Die Gegend rund um die Höhle ist heute unwirtlich: vollkommen vegetationslos zwischen Fels, Schnee und Eis – also nicht die ideale Umgebung für einen Pflanzenfresser. Die Tatsache, dass es sich um die bisher höchst gelegene Fundstelle eines Höhlenbären – und eines Höhlenlöwen – handelt, ist vor allem für die Klimageschichte der Dolomiten von großer Bedeutung. "Als Lehrmeinung galt bisher, dass es in der Mittelwürm-Warmzeit zwar wärmer als zur Hauptvereisung, aber nicht so warm wie heute war", erklärt Rabeder, der in diesem Fund nun den eindeutigen Beweis dafür sieht, dass die Temperaturen damals bei weitem höher waren als bisher angenommen. Zur Zeit der prähistorischen Höhlenbären – vor 60.000 bis 30.000 Jahren – gab es anscheinend auf 2.800 Metern Vegetation, weshalb die Baumgrenze wahrscheinlich mehrere hundert Meter sowie die mittlere Jahrestemperatur um etliche Grade höher waren als heute.

Kletter-Bär

Über DNA-Analysen hat der Höhlenbär-Forscher den Ursus ladinicus nun auch in tieferen Lagen entdeckt: "Es war eine Überraschung, als wir dieselbe Art in Slowenien auf 250 Metern Seehöhe gefunden haben. Dort weist der Bär jedoch eine normale Größe auf". Höhlenbären passen sich nämlich an die jeweiligen Klimabedingungen an: Je höher sie leben, desto kleiner sind sie von  Wuchs – klein deswegen, weil die Bären im Hochgebirge eine kürzere Fress- und somit Wachstumsphase haben.
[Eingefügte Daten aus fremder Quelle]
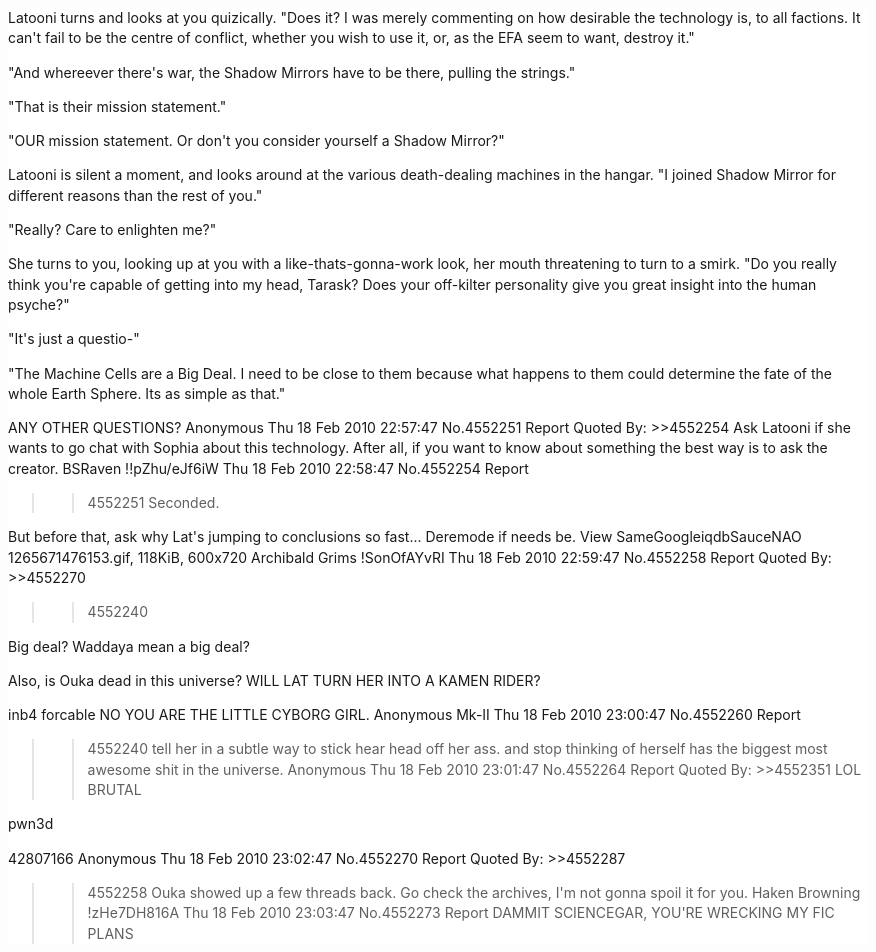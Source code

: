 Latooni turns and looks at you quizically. "Does it? I was merely commenting on how desirable the technology is, to all factions. It can't fail to be the centre of conflict, whether you wish to use it, or, as the EFA seem to want, destroy it."

"And whereever there's war, the Shadow Mirrors have to be there, pulling the strings."

"That is their mission statement."

"OUR mission statement. Or don't you consider yourself a Shadow Mirror?"

Latooni is silent a moment, and looks around at the various death-dealing machines in the hangar. "I joined Shadow Mirror for different reasons than the rest of you."

"Really? Care to enlighten me?"

She turns to you, looking up at you with a like-thats-gonna-work look, her mouth threatening to turn to a smirk. "Do you really think you're capable of getting into my head, Tarask? Does your off-kilter personality give you great insight into the human psyche?"

"It's just a questio-"

"The Machine Cells are a Big Deal. I need to be close to them because what happens to them could determine the fate of the whole Earth Sphere. Its as simple as that."

ANY OTHER QUESTIONS?
Anonymous Thu 18 Feb 2010 22:57:47 No.4552251 Report
Quoted By: >>4552254
Ask Latooni if she wants to go chat with Sophia about this technology. After all, if you want to know about something the best way is to ask the creator.
BSRaven !!pZhu/eJf6iW Thu 18 Feb 2010 22:58:47 No.4552254 Report
>>4552251
Seconded.

But before that, ask why Lat's jumping to conclusions so fast... Deremode if needs be.
View SameGoogleiqdbSauceNAO 1265671476153.gif, 118KiB, 600x720
Archibald Grims !SonOfAYvRI Thu 18 Feb 2010 22:59:47 No.4552258 Report
Quoted By: >>4552270
>>4552240

Big deal? Waddaya mean a big deal?


Also, is Ouka dead in this universe? WILL LAT TURN HER INTO A KAMEN RIDER?

inb4 forcable NO YOU ARE THE LITTLE CYBORG GIRL.
Anonymous Mk-II Thu 18 Feb 2010 23:00:47 No.4552260 Report
>>4552240
tell her in a subtle way to stick hear head off her ass. and stop thinking of herself has the biggest most awesome shit in the universe.
Anonymous Thu 18 Feb 2010 23:01:47 No.4552264 Report
Quoted By: >>4552351
LOL
BRUTAL

pwn3d

42807166
Anonymous Thu 18 Feb 2010 23:02:47 No.4552270 Report
Quoted By: >>4552287
>>4552258
Ouka showed up a few threads back. Go check the archives, I'm not gonna spoil it for you.
Haken Browning !zHe7DH816A Thu 18 Feb 2010 23:03:47 No.4552273 Report
DAMMIT SCIENCEGAR, YOU'RE WRECKING MY FIC PLANS
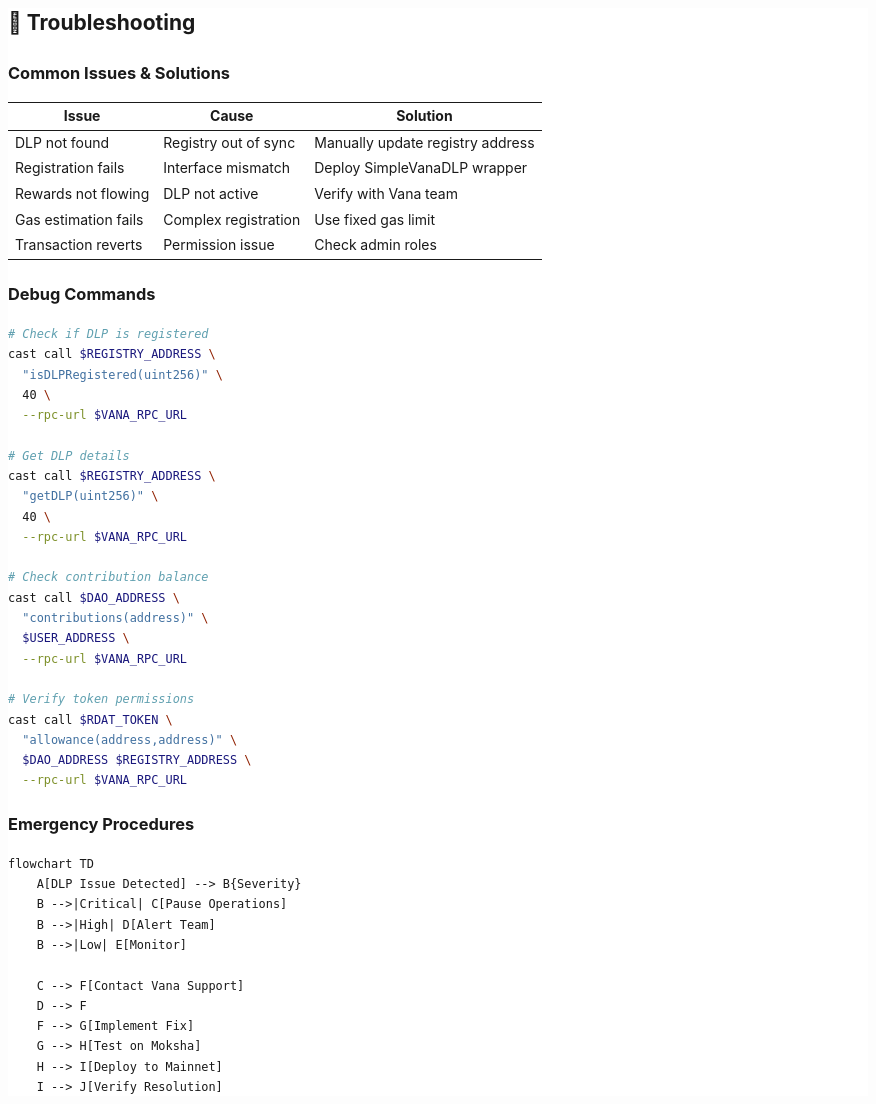 ## 🔧 Troubleshooting

### Common Issues & Solutions

| Issue | Cause | Solution |
|-------|-------|----------|
| DLP not found | Registry out of sync | Manually update registry address |
| Registration fails | Interface mismatch | Deploy SimpleVanaDLP wrapper |
| Rewards not flowing | DLP not active | Verify with Vana team |
| Gas estimation fails | Complex registration | Use fixed gas limit |
| Transaction reverts | Permission issue | Check admin roles |

### Debug Commands

```bash
# Check if DLP is registered
cast call $REGISTRY_ADDRESS \
  "isDLPRegistered(uint256)" \
  40 \
  --rpc-url $VANA_RPC_URL

# Get DLP details
cast call $REGISTRY_ADDRESS \
  "getDLP(uint256)" \
  40 \
  --rpc-url $VANA_RPC_URL

# Check contribution balance
cast call $DAO_ADDRESS \
  "contributions(address)" \
  $USER_ADDRESS \
  --rpc-url $VANA_RPC_URL

# Verify token permissions
cast call $RDAT_TOKEN \
  "allowance(address,address)" \
  $DAO_ADDRESS $REGISTRY_ADDRESS \
  --rpc-url $VANA_RPC_URL
```

### Emergency Procedures

```mermaid
flowchart TD
    A[DLP Issue Detected] --> B{Severity}
    B -->|Critical| C[Pause Operations]
    B -->|High| D[Alert Team]
    B -->|Low| E[Monitor]

    C --> F[Contact Vana Support]
    D --> F
    F --> G[Implement Fix]
    G --> H[Test on Moksha]
    H --> I[Deploy to Mainnet]
    I --> J[Verify Resolution]
```

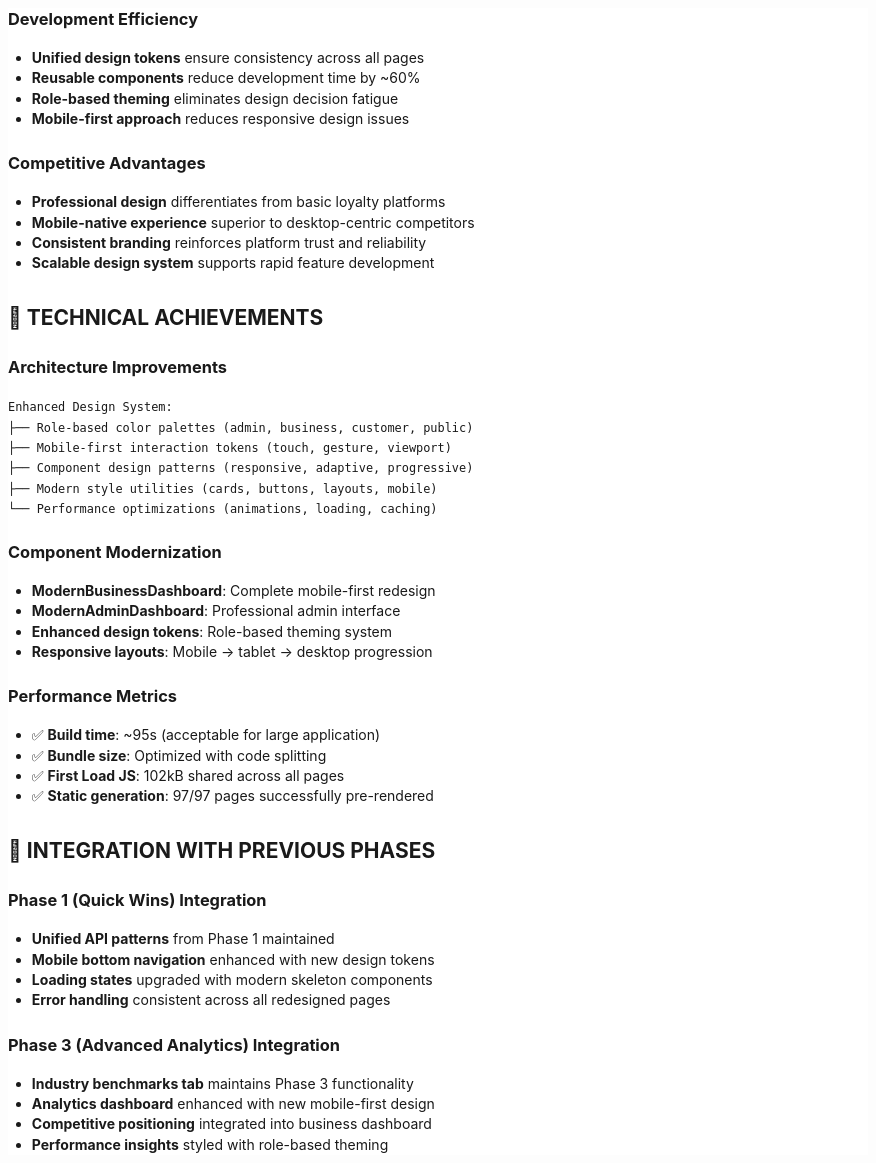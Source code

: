### **Development Efficiency**
- **Unified design tokens** ensure consistency across all pages
- **Reusable components** reduce development time by ~60%
- **Role-based theming** eliminates design decision fatigue
- **Mobile-first approach** reduces responsive design issues

### **Competitive Advantages**
- **Professional design** differentiates from basic loyalty platforms
- **Mobile-native experience** superior to desktop-centric competitors
- **Consistent branding** reinforces platform trust and reliability
- **Scalable design system** supports rapid feature development

## 🚀 **TECHNICAL ACHIEVEMENTS**

### **Architecture Improvements**
```
Enhanced Design System:
├── Role-based color palettes (admin, business, customer, public)
├── Mobile-first interaction tokens (touch, gesture, viewport)
├── Component design patterns (responsive, adaptive, progressive)
├── Modern style utilities (cards, buttons, layouts, mobile)
└── Performance optimizations (animations, loading, caching)
```

### **Component Modernization**
- **ModernBusinessDashboard**: Complete mobile-first redesign
- **ModernAdminDashboard**: Professional admin interface
- **Enhanced design tokens**: Role-based theming system
- **Responsive layouts**: Mobile → tablet → desktop progression

### **Performance Metrics**
- ✅ **Build time**: ~95s (acceptable for large application)
- ✅ **Bundle size**: Optimized with code splitting
- ✅ **First Load JS**: 102kB shared across all pages
- ✅ **Static generation**: 97/97 pages successfully pre-rendered

## 🔄 **INTEGRATION WITH PREVIOUS PHASES**

### **Phase 1 (Quick Wins) Integration**
- **Unified API patterns** from Phase 1 maintained
- **Mobile bottom navigation** enhanced with new design tokens
- **Loading states** upgraded with modern skeleton components
- **Error handling** consistent across all redesigned pages

### **Phase 3 (Advanced Analytics) Integration**
- **Industry benchmarks tab** maintains Phase 3 functionality
- **Analytics dashboard** enhanced with new mobile-first design
- **Competitive positioning** integrated into business dashboard
- **Performance insights** styled with role-based theming
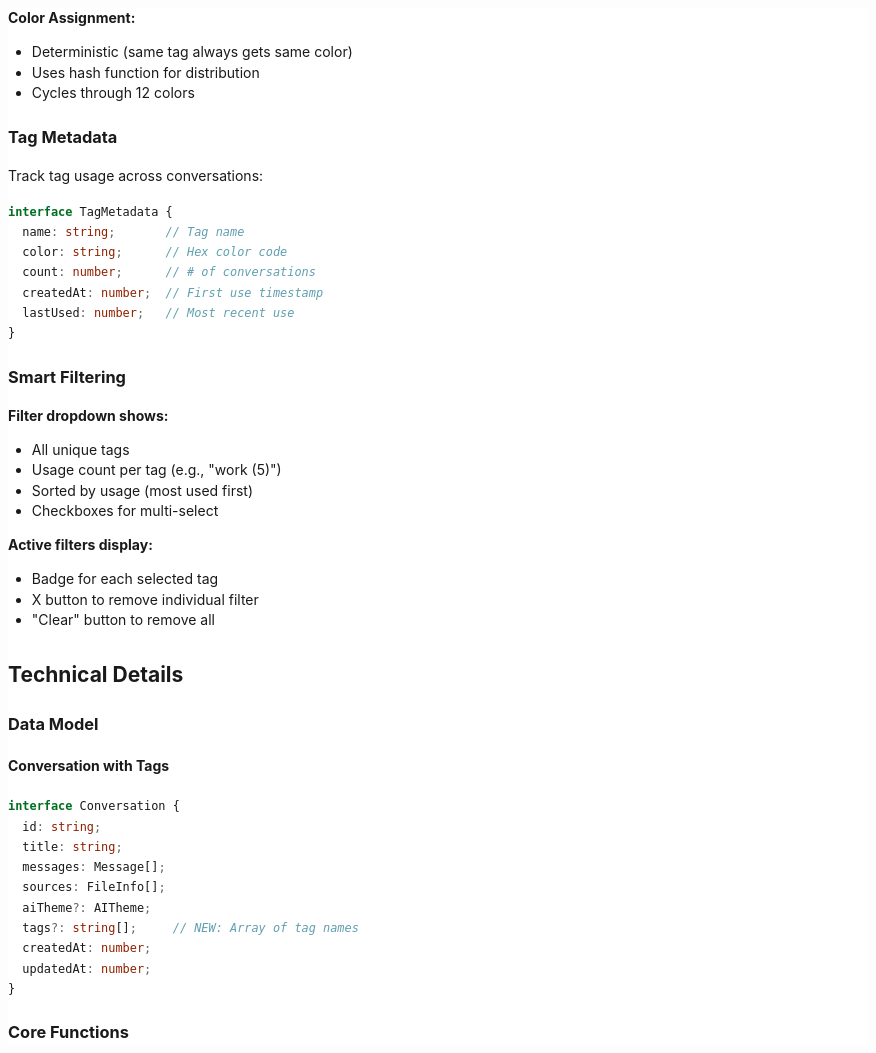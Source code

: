 **Color Assignment:**
- Deterministic (same tag always gets same color)
- Uses hash function for distribution
- Cycles through 12 colors

### Tag Metadata

Track tag usage across conversations:

```typescript
interface TagMetadata {
  name: string;       // Tag name
  color: string;      // Hex color code
  count: number;      // # of conversations
  createdAt: number;  // First use timestamp
  lastUsed: number;   // Most recent use
}
```

### Smart Filtering

**Filter dropdown shows:**
- All unique tags
- Usage count per tag (e.g., "work (5)")
- Sorted by usage (most used first)
- Checkboxes for multi-select

**Active filters display:**
- Badge for each selected tag
- X button to remove individual filter
- "Clear" button to remove all

## Technical Details

### Data Model

#### Conversation with Tags

```typescript
interface Conversation {
  id: string;
  title: string;
  messages: Message[];
  sources: FileInfo[];
  aiTheme?: AITheme;
  tags?: string[];     // NEW: Array of tag names
  createdAt: number;
  updatedAt: number;
}
```

### Core Functions
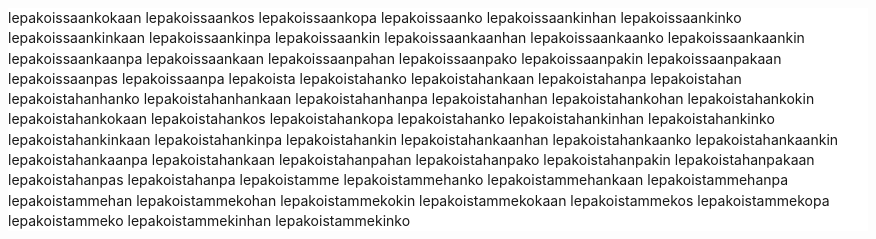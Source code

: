 lepakoissaankokaan
lepakoissaankos
lepakoissaankopa
lepakoissaanko
lepakoissaankinhan
lepakoissaankinko
lepakoissaankinkaan
lepakoissaankinpa
lepakoissaankin
lepakoissaankaanhan
lepakoissaankaanko
lepakoissaankaankin
lepakoissaankaanpa
lepakoissaankaan
lepakoissaanpahan
lepakoissaanpako
lepakoissaanpakin
lepakoissaanpakaan
lepakoissaanpas
lepakoissaanpa
lepakoista
lepakoistahanko
lepakoistahankaan
lepakoistahanpa
lepakoistahan
lepakoistahanhanko
lepakoistahanhankaan
lepakoistahanhanpa
lepakoistahanhan
lepakoistahankohan
lepakoistahankokin
lepakoistahankokaan
lepakoistahankos
lepakoistahankopa
lepakoistahanko
lepakoistahankinhan
lepakoistahankinko
lepakoistahankinkaan
lepakoistahankinpa
lepakoistahankin
lepakoistahankaanhan
lepakoistahankaanko
lepakoistahankaankin
lepakoistahankaanpa
lepakoistahankaan
lepakoistahanpahan
lepakoistahanpako
lepakoistahanpakin
lepakoistahanpakaan
lepakoistahanpas
lepakoistahanpa
lepakoistamme
lepakoistammehanko
lepakoistammehankaan
lepakoistammehanpa
lepakoistammehan
lepakoistammekohan
lepakoistammekokin
lepakoistammekokaan
lepakoistammekos
lepakoistammekopa
lepakoistammeko
lepakoistammekinhan
lepakoistammekinko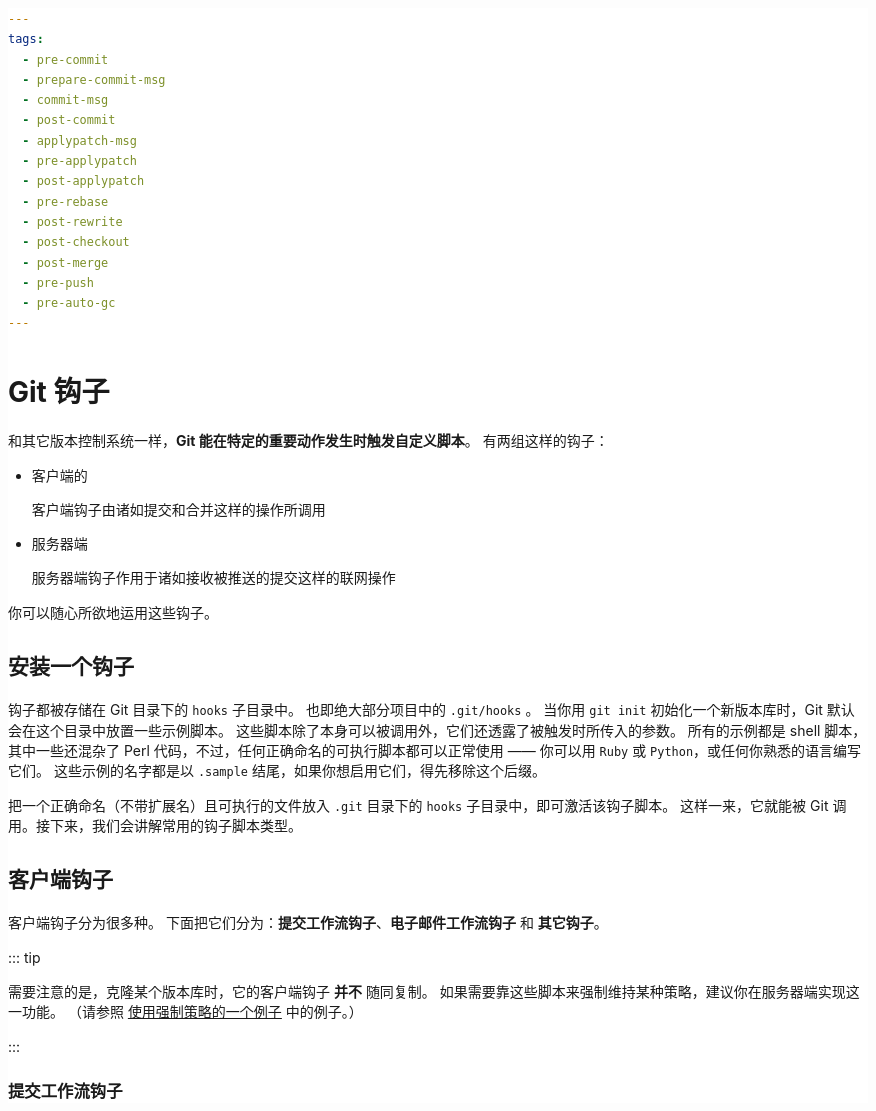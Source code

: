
 ```yaml
---
tags:
  - pre-commit
  - prepare-commit-msg
  - commit-msg
  - post-commit
  - applypatch-msg
  - pre-applypatch
  - post-applypatch
  - pre-rebase
  - post-rewrite
  - post-checkout
  - post-merge
  - pre-push
  - pre-auto-gc
---
```




# Git 钩子

和其它版本控制系统一样，**Git 能在特定的重要动作发生时触发自定义脚本**。 有两组这样的钩子：

- 客户端的

  客户端钩子由诸如提交和合并这样的操作所调用

- 服务器端

  服务器端钩子作用于诸如接收被推送的提交这样的联网操作

你可以随心所欲地运用这些钩子。

## 安装一个钩子

钩子都被存储在 Git 目录下的  `hooks`  子目录中。 也即绝大部分项目中的  `.git/hooks` 。 当你用  `git init` 初始化一个新版本库时，Git 默认会在这个目录中放置一些示例脚本。 这些脚本除了本身可以被调用外，它们还透露了被触发时所传入的参数。 所有的示例都是 shell 脚本，其中一些还混杂了 Perl 代码，不过，任何正确命名的可执行脚本都可以正常使用 —— 你可以用 `Ruby`  或  `Python`，或任何你熟悉的语言编写它们。 这些示例的名字都是以  `.sample`  结尾，如果你想启用它们，得先移除这个后缀。

把一个正确命名（不带扩展名）且可执行的文件放入 `.git` 目录下的 `hooks` 子目录中，即可激活该钩子脚本。 这样一来，它就能被 Git 调用。接下来，我们会讲解常用的钩子脚本类型。

## 客户端钩子

客户端钩子分为很多种。 下面把它们分为：**提交工作流钩子**、**电子邮件工作流钩子** 和 **其它钩子**。

::: tip

需要注意的是，克隆某个版本库时，它的客户端钩子 **并不** 随同复制。 如果需要靠这些脚本来强制维持某种策略，建议你在服务器端实现这一功能。 （请参照 [使用强制策略的一个例子](04.md) 中的例子。）

:::

### 提交工作流钩子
Schädel und Zähne des Ursus ladinicus (Foto: Universität Wien)



Trotzdem beschreibt Rabeder den Conturines-Bär als wesentlich größer als den Braunbären: "Sein mächtiger Schädel ist damit zu erklären, dass er als reiner Pflanzenfresser mehr Muskelmasse zum Zermahlen der Pflanzen benötigte." Innerhalb der Gruppe der Höhlenbären war der Ursus ladinicus aber der schlankste: Schließlich musste er sich im felsigem Gebirge als guter Kletterer beweisen.

Museum Ursus ladinicus

Die Einzigartigkeit der hochalpinen Tropfstein-Höhle – sie war wahrscheinlich bis zum Jahre 1900 vereist und danach abseits der Wanderwege lange Zeit unberührt geblieben – und des Fundes selbst haben Rabeder dazu veranlasst, sich für die Errichtung eines eigenen Museums zu engagieren und sich bei dessen Planung zu beteiligen: Das "Museum Ladin Ursus ladinicus" mit Blick auf die Conturines öffnete im Sommer 2011 in St. Kassian in Alta Badia seine Tore. (ps)

Emer. O. Univ.-Prof. Mag. Dr. Gernot Rabeder vom Department für Paläontologie leitete von 1988 bis 2001 die Grabungsarbeiten in der Conturines-Höhle in den Dolomiten, veröffentlichte in der Folge verschiedenen Publikationen zum Ursus ladinicus und der Conturines-Höhle und war maßgeblich an der Planung und Eröffnung des neuen "Museums Ladin Ursus ladinicus" in St. Kassian/Alta Badia beteiligt.